He sent me away from the school to have what he called an ‘experiential education’.
This is not like the semester abroad that my nephew and so many other students do – where they go to Australia or England to go to school
No… this was something else.
This was education by immersion.
Gaudino sent me off to live with a very poor family in Lick Branch Hollow in Hazzard, Kentucky.
I took a job working for the Consolidated Coal Company.
I lived with them, as they lived.
After Kentucky, I went to Iowa and then took construction work building confinement breeders.
I left Williams a boy and came back a man.
Much changed.
Later, after I graduated, I won a Watson Foundation Fellowship and spent the next three years traveling around the world with a camera, living in Afghan villages, with Toureg Bedouin in the Sahara, with Tahposa tribesmen in the Sudan….
In each case, I did what I had done in Kentucky.
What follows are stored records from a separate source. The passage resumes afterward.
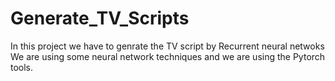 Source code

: # Generate_TV_Scripts
In this project we have to genrate the TV script by Recurrent neural netwoks
We are using some neural network techniques and we are using the Pytorch tools.
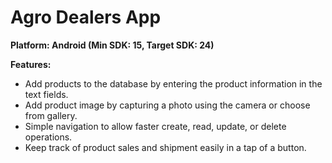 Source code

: # Agro Dealers App

**Platform: Android (Min SDK: 15, Target SDK: 24)**

**Features:**
- Add products to the database by entering the product information in the text fields.
- Add product image by capturing a photo using the camera or choose from gallery.
- Simple navigation to allow faster create, read, update, or delete operations.
- Keep track of product sales and shipment easily in a tap of a button.
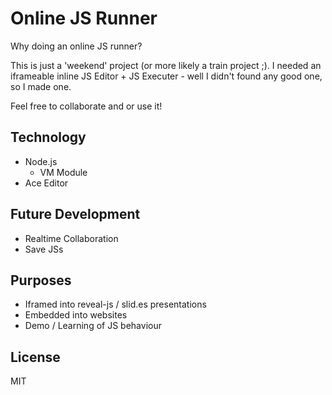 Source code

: # Online JS Runner

Why doing an online JS runner?

This is just a 'weekend' project (or more likely a train project ;). I needed an iframeable inline JS Editor + JS Executer - well I didn't found any good one, so I made one.

Feel free to collaborate and or use it!

## Technology

* Node.js
  * VM Module
* Ace Editor

## Future Development

* Realtime Collaboration
* Save JSs

## Purposes

* Iframed into reveal-js / slid.es presentations
* Embedded into websites
* Demo / Learning of JS behaviour

## License

MIT  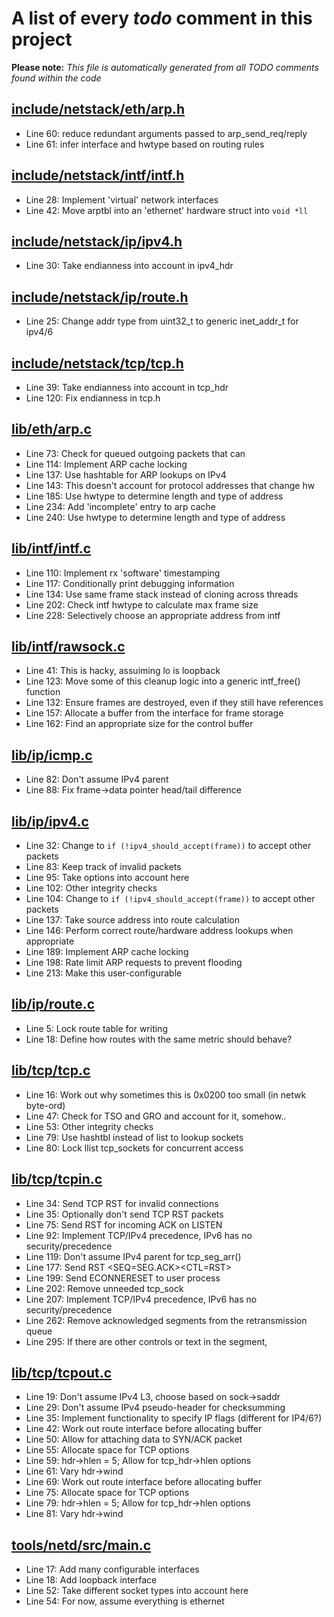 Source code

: # A list of every _todo_ comment in this project
**Please note:** _This file is automatically generated from all TODO comments found within the code_
## [include/netstack/eth/arp.h](include/netstack/eth/arp.h)
  - Line 60: reduce redundant arguments passed to arp_send_req/reply
  - Line 61: infer interface and hwtype based on routing rules

## [include/netstack/intf/intf.h](include/netstack/intf/intf.h)
  - Line 28: Implement 'virtual' network interfaces
  - Line 42: Move arptbl into an 'ethernet' hardware struct into `void *ll`

## [include/netstack/ip/ipv4.h](include/netstack/ip/ipv4.h)
  - Line 30: Take endianness into account in ipv4_hdr

## [include/netstack/ip/route.h](include/netstack/ip/route.h)
  - Line 25: Change addr type from uint32_t to generic inet_addr_t for ipv4/6

## [include/netstack/tcp/tcp.h](include/netstack/tcp/tcp.h)
  - Line 39: Take endianness into account in tcp_hdr
  - Line 120: Fix endianness in tcp.h

## [lib/eth/arp.c](lib/eth/arp.c)
  - Line 73: Check for queued outgoing packets that can
  - Line 114: Implement ARP cache locking
  - Line 137: Use hashtable for ARP lookups on IPv4
  - Line 143: This doesn't account for protocol addresses that change hw
  - Line 185: Use hwtype to determine length and type of address
  - Line 234: Add 'incomplete' entry to arp cache
  - Line 240: Use hwtype to determine length and type of address

## [lib/intf/intf.c](lib/intf/intf.c)
  - Line 110: Implement rx 'software' timestamping
  - Line 117: Conditionally print debugging information
  - Line 134: Use same frame stack instead of cloning across threads
  - Line 202: Check intf hwtype to calculate max frame size
  - Line 228: Selectively choose an appropriate address from intf

## [lib/intf/rawsock.c](lib/intf/rawsock.c)
  - Line 41: This is hacky, assuiming lo is loopback
  - Line 123: Move some of this cleanup logic into a generic intf_free() function
  - Line 132: Ensure frames are destroyed, even if they still have references
  - Line 157: Allocate a buffer from the interface for frame storage
  - Line 162: Find an appropriate size for the control buffer

## [lib/ip/icmp.c](lib/ip/icmp.c)
  - Line 82: Don't assume IPv4 parent
  - Line 88: Fix frame->data pointer head/tail difference

## [lib/ip/ipv4.c](lib/ip/ipv4.c)
  - Line 32: Change to `if (!ipv4_should_accept(frame))` to accept other packets
  - Line 83: Keep track of invalid packets
  - Line 95: Take options into account here
  - Line 102: Other integrity checks
  - Line 104: Change to `if (!ipv4_should_accept(frame))` to accept other packets
  - Line 137: Take source address into route calculation
  - Line 146: Perform correct route/hardware address lookups when appropriate
  - Line 189: Implement ARP cache locking
  - Line 198: Rate limit ARP requests to prevent flooding
  - Line 213: Make this user-configurable

## [lib/ip/route.c](lib/ip/route.c)
  - Line 5: Lock route table for writing
  - Line 18: Define how routes with the same metric should behave?

## [lib/tcp/tcp.c](lib/tcp/tcp.c)
  - Line 16: Work out why sometimes this is 0x0200 too small (in netwk byte-ord)
  - Line 47: Check for TSO and GRO and account for it, somehow..
  - Line 53: Other integrity checks
  - Line 79: Use hashtbl instead of list to lookup sockets
  - Line 80: Lock llist tcp_sockets for concurrent access

## [lib/tcp/tcpin.c](lib/tcp/tcpin.c)
  - Line 34: Send TCP RST for invalid connections
  - Line 35: Optionally don't send TCP RST packets
  - Line 75: Send RST for incoming ACK on LISTEN
  - Line 92: Implement TCP/IPv4 precedence, IPv6 has no security/precedence
  - Line 119: Don't assume IPv4 parent for tcp_seg_arr()
  - Line 177: Send RST <SEQ=SEG.ACK><CTL=RST>
  - Line 199: Send ECONNERESET to user process
  - Line 202: Remove unneeded tcp_sock
  - Line 207: Implement TCP/IPv4 precedence, IPv6 has no security/precedence
  - Line 262: Remove acknowledged segments from the retransmission queue
  - Line 295: If there are other controls or text in the segment,

## [lib/tcp/tcpout.c](lib/tcp/tcpout.c)
  - Line 19: Don't assume IPv4 L3, choose based on sock->saddr
  - Line 29: Don't assume IPv4 pseudo-header for checksumming
  - Line 35: Implement functionality to specify IP flags (different for IP4/6?)
  - Line 42: Work out route interface before allocating buffer
  - Line 50: Allow for attaching data to SYN/ACK packet
  - Line 55: Allocate space for TCP options
  - Line 59:    hdr->hlen = 5; Allow for tcp_hdr->hlen options
  - Line 61: Vary hdr->wind
  - Line 69: Work out route interface before allocating buffer
  - Line 75: Allocate space for TCP options
  - Line 79:    hdr->hlen = 5; Allow for tcp_hdr->hlen options
  - Line 81: Vary hdr->wind

## [tools/netd/src/main.c](tools/netd/src/main.c)
  - Line 17: Add many configurable interfaces
  - Line 18: Add loopback interface
  - Line 52: Take different socket types into account here
  - Line 54: For now, assume everything is ethernet
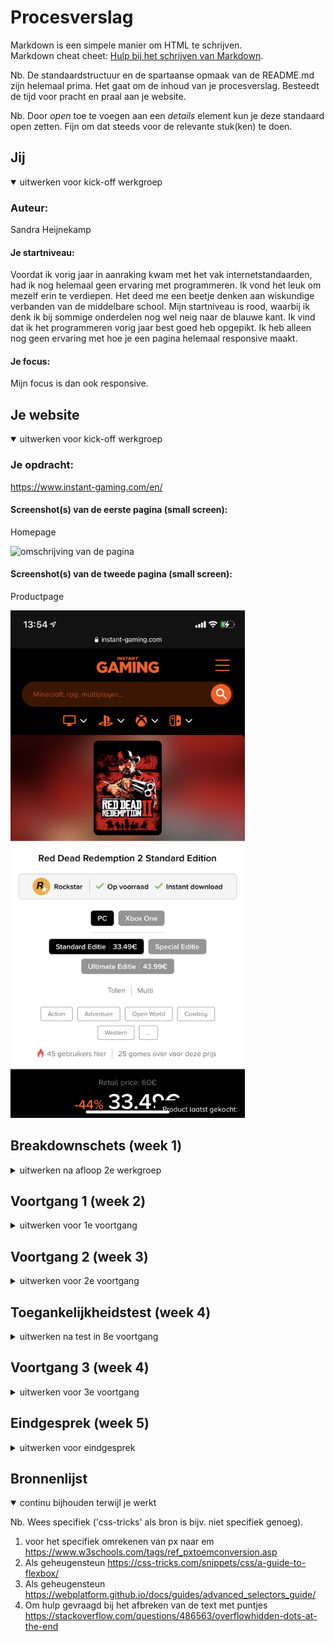 # Procesverslag
Markdown is een simpele manier om HTML te schrijven.  
Markdown cheat cheet: [Hulp bij het schrijven van Markdown](https://github.com/adam-p/markdown-here/wiki/Markdown-Cheatsheet).

Nb. De standaardstructuur en de spartaanse opmaak van de README.md zijn helemaal prima. Het gaat om de inhoud van je procesverslag. Besteedt de tijd voor pracht en praal aan je website.

Nb. Door *open* toe te voegen aan een *details* element kun je deze standaard open zetten. Fijn om dat steeds voor de relevante stuk(ken) te doen.





## Jij

<details open>
<summary>uitwerken voor kick-off werkgroep</summary>

### Auteur:
Sandra Heijnekamp

#### Je startniveau:
Voordat ik vorig jaar in aanraking kwam met het vak internetstandaarden, had ik nog helemaal geen ervaring met programmeren.
Ik vond het leuk om mezelf erin te verdiepen. Het deed me een beetje denken aan wiskundige verbanden van de middelbare school.
Mijn startniveau is rood, waarbij ik denk ik bij sommige onderdelen nog wel neig naar de blauwe kant.
Ik vind dat ik het programmeren vorig jaar best goed heb opgepikt. Ik heb alleen nog geen ervaring met hoe je een pagina helemaal responsive maakt.

#### Je focus:
Mijn focus is dan ook responsive.
 
</details>





## Je website

<details open>
<summary>uitwerken voor kick-off werkgroep</summary>

### Je opdracht:
https://www.instant-gaming.com/en/

#### Screenshot(s) van de eerste pagina (small screen): 
Homepage 
 
<img src="images/IMG_2807.PNG" width="375px" alt="omschrijving van de pagina">

#### Screenshot(s) van de tweede pagina (small screen):
Productpage 
 
<img src="images/IMG_2808.PNG" width="375px" alt="omschrijving van de pagina">
 
</details>





## Breakdownschets (week 1)

<details>
<summary>uitwerken na afloop 2e werkgroep</summary>

### de hele pagina: 
<img src="images/breakdownschets.jpg" width="375px" alt="breakdown van de hele pagina">
<a href="https://miro.com/welcomeonboard/akcyYVNCOU5PbmhWc2lpM1RDY1hkcHU5VGFEak1Wa2pVMDl4TVh3OVVVeERERkV4ckdBbHZPbk1nS0pNdVlqV3wzMDc0NDU3MzQ5NzE3NjI3OTE1?invite_link_id=750291910630">Hoge resolutie</a>


</details>





## Voortgang 1 (week 2)

<details>
<summary>uitwerken voor 1e voortgang</summary>

### Stand van zaken
<img src="images/Schermafbeeldingresultaatweek1.jpg" width="375px" alt="Schermafbeelding week 2">
<img src="images/Schermafbeeldinghtmlweek1.jpg" width="375px" alt="Schermafbeelding week 2">
<img src="images/code-snapshot-css-week1.jpg" width="375px" alt="Schermafbeelding week 2">

Ik heb er nog te weinig tijd in gestoken. Ik ben best een tijd bezig gemaakt om het menu te maken en uit te zoeken hoe ik een transperante blur op de achtergrond kreeg.
Tijdens het eerste voortgangsgesprek was ik helaas niet aanwezig later heb ik mijn werk aan de docent laten zien. Ik heb tijdens dat gesprek een meer uitgewerkte versie laten zien. 

<img src="images/Schermafbeeldingresultaatweek2.jpg" width="375px" alt="Schermafbeelding week 2.5">
<img src="images/code-snapshot-html-week2.jpg" width="375px" alt="Schermafbeelding week 2.5">
<img src="images/code-snapshot-css-week2.jpg" width="375px" alt="Schermafbeelding week 2.5">

Daaruit kwam naar voren dat ik op de goede weg ben en vooral zo door moet gaan.


### Verslag van meeting
Punten die ik voor mezelf had

- Meer tijd besteden aan het programmeren

</details>





## Voortgang 2 (week 3)

<details>
<summary>uitwerken voor 2e voortgang</summary>

### Stand van zaken

<img src="images/Schermafbeeldingresultaatweek3.jpg" width="375px" alt="Schermafbeelding week 3">
<img src="images/code-snapshot-html-week3.jpg" width="375px" alt="Schermafbeelding week 3">
<img src="images/code-snapshot-css-week3.jpg" width="375px" alt="Schermafbeelding week 3">

De structuur van de eerste pagina staat, er zijn nog wel wat dingen die ik eraan wil verbeteren en de responsiveness wil ik ook nog verbeteren.
Ik ben nog niet super ervaren in het programmeren en dat maakt dat ik soms best wel lang bezig ben met een onderdeel.


### Verslag van meeting
hier na afloop snel de uitkomsten van de meeting vastleggen

- Ga minder classes gebruiken
- Denk aan max-width 
- Note aan mezelf maak het jezelf niet te moeilijk

</details>





## Toegankelijkheidstest (week 4)

<details>
<summary>uitwerken na test in 8e voortgang</summary>

### Bevindingen
Lijst met je bevindingen die in de test naar voren kwamen:

#### Titel eerste bevinding
Hier korte omschrijving (met indien nodig een afbeelding)

Hier een omschrijving van hoe het opgelost kan worden (met indien nodig een afbeelding)


#### Titel tweede bevinding. 
Hier korte omschrijving (met indien nodig een afbeelding)

Hier een omschrijving van hoe het opgelost kan worden (met indien nodig een afbeelding)


#### Titel volgende bevinding. 
Hier korte omschrijving (met indien nodig een afbeelding)

Hier een omschrijving van hoe het opgelost kan worden (met indien nodig een afbeelding)


#### Titel nog een bevinding. 
Hier korte omschrijving (met indien nodig een afbeelding)

Hier een omschrijving van hoe het opgelost kan worden (met indien nodig een afbeelding)

</details>





## Voortgang 3 (week 4)

<details>
<summary>uitwerken voor 3e voortgang</summary>

### Stand van zaken
hier dit ging goed & dit was lastig (neem ook screenshots op van delen van je website en code)


### Agenda voor meeting
samen met je groepje opstellen

| student 1      | student 2          | student 3    | student 4        |
| ---            | ---                | ---          | ---              |
| dit bespreken  | en dit             | en ik dit    | en dan ik dat    |
| en dat ook nog | dit als er tijd is | nog een punt | dit wil ik zeker |
| ...            | ...                | ...          | ...              |


### Verslag van meeting
hier na afloop snel de uitkomsten van de meeting vastleggen

- punt 1
- punt 2
- nog een punt
- ...

</details>





## Eindgesprek (week 5)

<details>
<summary>uitwerken voor eindgesprek</summary>

### Stand van zaken
hier dit ging goed & dit was lastig (neem ook screenshots op van delen van je website en code)

### Screenshot(s)

hier screenshot(s) van je eindresultaat

</details>





## Bronnenlijst

<details open>
<summary>continu bijhouden terwijl je werkt</summary>

Nb. Wees specifiek ('css-tricks' als bron is bijv. niet specifiek genoeg).

1. voor het specifiek omrekenen van px naar em https://www.w3schools.com/tags/ref_pxtoemconversion.asp
2. Als geheugensteun https://css-tricks.com/snippets/css/a-guide-to-flexbox/ 
3. Als geheugensteun https://webplatform.github.io/docs/guides/advanced_selectors_guide/
4. Om hulp gevraagd bij het afbreken van de text met puntjes https://stackoverflow.com/questions/486563/overflowhidden-dots-at-the-end


</details>
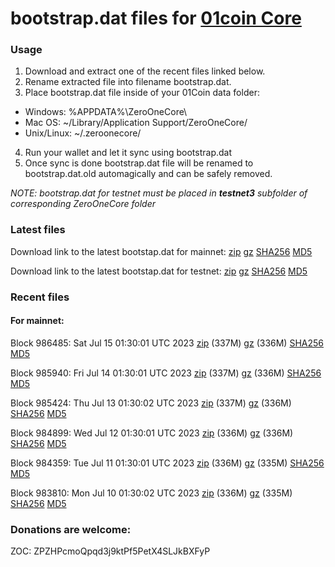 # bootstrap.dat files for [01coin Core](https://01coin.io)

### Usage

1. Download and extract one of the recent files linked below.
2. Rename extracted file into filename bootstrap.dat.
3. Place bootstrap.dat file inside of your 01Coin data folder:
 - Windows: %APPDATA%\ZeroOneCore\
 - Mac OS: ~/Library/Application Support/ZeroOneCore/
 - Unix/Linux: ~/.zeroonecore/
4. Run your wallet and let it sync using bootstrap.dat
5. Once sync is done bootstrap.dat file will be renamed to bootstrap.dat.old automagically and can be safely removed.

_NOTE: bootstrap.dat for testnet must be placed in **testnet3** subfolder of corresponding ZeroOneCore folder_

### Latest files
Download link to the latest bootstap.dat for mainnet: [zip](https://files.01coin.io/mainnet/bootstrap.dat.zip) [gz](https://files.01coin.io/mainnet/bootstrap.dat.tar.gz) [SHA256](https://files.01coin.io/mainnet/sha256.txt) [MD5](https://files.01coin.io/mainnet/md5.txt)

Download link to the latest bootstap.dat for testnet: [zip](https://files.01coin.io/testnet/bootstrap.dat.zip) [gz](https://files.01coin.io/testnet/bootstrap.dat.tar.gz) [SHA256](https://files.01coin.io/testnet/sha256.txt) [MD5](https://files.01coin.io/testnet/md5.txt)

### Recent files

#### For mainnet:

Block 986485: Sat Jul 15 01:30:01 UTC 2023 [zip](https://files.01coin.io/mainnet/2023-07-15/bootstrap.dat.zip) (337M) [gz](https://files.01coin.io/mainnet/2023-07-15/bootstrap.dat.tar.gz) (336M) [SHA256](https://files.01coin.io/mainnet/2023-07-15/sha256.txt) [MD5](https://files.01coin.io/mainnet/2023-07-15/md5.txt)

Block 985940: Fri Jul 14 01:30:01 UTC 2023 [zip](https://files.01coin.io/mainnet/2023-07-14/bootstrap.dat.zip) (337M) [gz](https://files.01coin.io/mainnet/2023-07-14/bootstrap.dat.tar.gz) (336M) [SHA256](https://files.01coin.io/mainnet/2023-07-14/sha256.txt) [MD5](https://files.01coin.io/mainnet/2023-07-14/md5.txt)

Block 985424: Thu Jul 13 01:30:02 UTC 2023 [zip](https://files.01coin.io/mainnet/2023-07-13/bootstrap.dat.zip) (337M) [gz](https://files.01coin.io/mainnet/2023-07-13/bootstrap.dat.tar.gz) (336M) [SHA256](https://files.01coin.io/mainnet/2023-07-13/sha256.txt) [MD5](https://files.01coin.io/mainnet/2023-07-13/md5.txt)

Block 984899: Wed Jul 12 01:30:01 UTC 2023 [zip](https://files.01coin.io/mainnet/2023-07-12/bootstrap.dat.zip) (336M) [gz](https://files.01coin.io/mainnet/2023-07-12/bootstrap.dat.tar.gz) (336M) [SHA256](https://files.01coin.io/mainnet/2023-07-12/sha256.txt) [MD5](https://files.01coin.io/mainnet/2023-07-12/md5.txt)

Block 984359: Tue Jul 11 01:30:01 UTC 2023 [zip](https://files.01coin.io/mainnet/2023-07-11/bootstrap.dat.zip) (336M) [gz](https://files.01coin.io/mainnet/2023-07-11/bootstrap.dat.tar.gz) (335M) [SHA256](https://files.01coin.io/mainnet/2023-07-11/sha256.txt) [MD5](https://files.01coin.io/mainnet/2023-07-11/md5.txt)

Block 983810: Mon Jul 10 01:30:02 UTC 2023 [zip](https://files.01coin.io/mainnet/2023-07-10/bootstrap.dat.zip) (336M) [gz](https://files.01coin.io/mainnet/2023-07-10/bootstrap.dat.tar.gz) (335M) [SHA256](https://files.01coin.io/mainnet/2023-07-10/sha256.txt) [MD5](https://files.01coin.io/mainnet/2023-07-10/md5.txt)


### Donations are welcome:

ZOC: ZPZHPcmoQpqd3j9ktPf5PetX4SLJkBXFyP
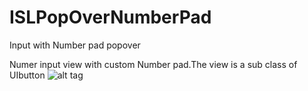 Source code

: ISLPopOverNumberPad
===================

Input with Number pad popover

Numer input view with custom Number pad.The view is a sub class of UIbutton
![alt tag](https://raw.github.com/EldhoseIssac/ISLPopOverNumberPad/master/screenShot.png)
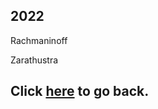 ## 2022

Rachmaninoff

Zarathustra

## Click [here](https://yaotongyuannvv.github.io/) to go back. 
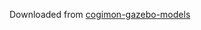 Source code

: Downloaded from [cogimon-gazebo-models](https://github.com/corlab/cogimon-gazebo-models/tree/master/kuka-lwr-4plus)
I adapted their life, as best I could.
For more than 25 years, I have been practicing what Bob Gaudino taught me. Current TV was very much a child of Bob Gaudino. The idea as to take a video camera and live with another culture and capture what their life was like. The very first documentary film I ever made I went to live in a Palestinian Refugee Camp with a family. Just like Kentucky.
Even the work we do with the 4-day video bootcamps: here’s a camera, go out and inject yourself into a story, is a child of Bob Gaudino.
The TV series we did for The Travel Channel – 5Takes was the idea of sending 5 people around the world with video cameras to inject themselves into uncomfortable situations and record it.
He had an impact. Maybe that’s why 36 years on, 150 people still show up.
There was a panel as well. Two other Gaudino ‘students’ were there. Bill Loomis, former Managing Director of Lazard Frers, (who was also a Watson Fellow) and Matt Nimetz, Williams Grad, Rhodes Scholar, President of the Harvard Law Review and UN Special Ambassador.
Gaudino believed in putting students into situations that made them uncomfortable, that forced them to think – to see the world in a different way.
It has its benefits.
Gaudino, the film reported, felt his ‘experiential education’ projects (India and USA) were failures.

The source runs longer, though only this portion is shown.